TBMM Plan ve Bütçe Komisyonu’nda Kültür ve Turizm Bakanlığı’nın bütçe görüşmeleri sırasında gündeme gelen yayın lisansları, kamuoyunda tartışılmaya devam ediyor.
CHP Manisa Milletvekili ve Komisyon Üyesi Vehbi Bakırlıoğlu, bazı televizyon kanallarının RTÜK’ten yayın lisansı almadan uzun süredir yayın yaptığını ifade ederek, bu durumun “çifte standart” ve “siyasi sansür” anlamına geldiğini vurguladı.
Bakanlık: Yayın kuruluşlarını uyardık
Kültür ve Turizm Bakanlığı’nın bütçe görüşmeleri sırasında gündeme gelen yayın lisanslarıyla ilgili olarak CHP’li Bakırlıoğlu’nun yönelttiği soruya Bakanlık şu şekilde yanıt verdi:
“Bazı kuruluşların izinsiz yayın yaptığına ilişkin RTÜK’e gelen şikayetler üzerine, bu kuruluşlar hem şifaen hem de yazılı şekilde uyarılmıştır. Kuruluşlardan lisans başvuru talepleri alınmaya başlanmıştır. Lisanslama süreci; güvenlik soruşturması, stüdyo teknik denetimi, mali koşullar gibi işlemler nedeniyle bir yılı bulabilmektedir.”
‘Bunun adı açıkça çifte standart, bu siyasi sansürdür’

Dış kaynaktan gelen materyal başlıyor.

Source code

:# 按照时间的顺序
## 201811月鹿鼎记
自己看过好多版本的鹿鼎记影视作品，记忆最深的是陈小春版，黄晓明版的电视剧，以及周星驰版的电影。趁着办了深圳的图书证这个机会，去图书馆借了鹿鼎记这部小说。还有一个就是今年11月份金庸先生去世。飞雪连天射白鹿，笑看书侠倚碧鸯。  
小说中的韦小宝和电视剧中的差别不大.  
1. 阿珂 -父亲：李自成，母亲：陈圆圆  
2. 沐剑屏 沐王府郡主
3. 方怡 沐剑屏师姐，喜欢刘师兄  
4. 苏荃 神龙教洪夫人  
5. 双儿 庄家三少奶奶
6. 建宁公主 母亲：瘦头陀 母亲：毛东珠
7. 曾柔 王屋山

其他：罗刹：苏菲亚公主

Cumhuriyet'te yer alan habere göre, Bakırlıoğlu, aradan geçen zamana rağmen bazı kanallar için hâlâ işlem yapılmadığını vurguladı ve şunları kaydetti:
“Euro D, TGRT EU, TV 8,5 HD ve Apple TV gibi kanalların RTÜK’ten yayın lisansı almadan yayın yaptığı iddia edilmekteydi. Biz de bu iddiaları komisyonda sayın bakana sormuştuk ve kendisi kanalların adını sansürleyip, - bazı kanallar - diyerek yanıt vermişti. Geçen altı aya ve bakanın cevabına rağmen söz konusu Euro D, TGRT EU, TV 8,5 HD ve Apple TV kanallarından sadece TGRT EU için lisans başvuru sürecinin başlatıldığı bilgisi geldi. Anlaşılan o ki diğerleri için hiçbir işlem yapılmamıştır.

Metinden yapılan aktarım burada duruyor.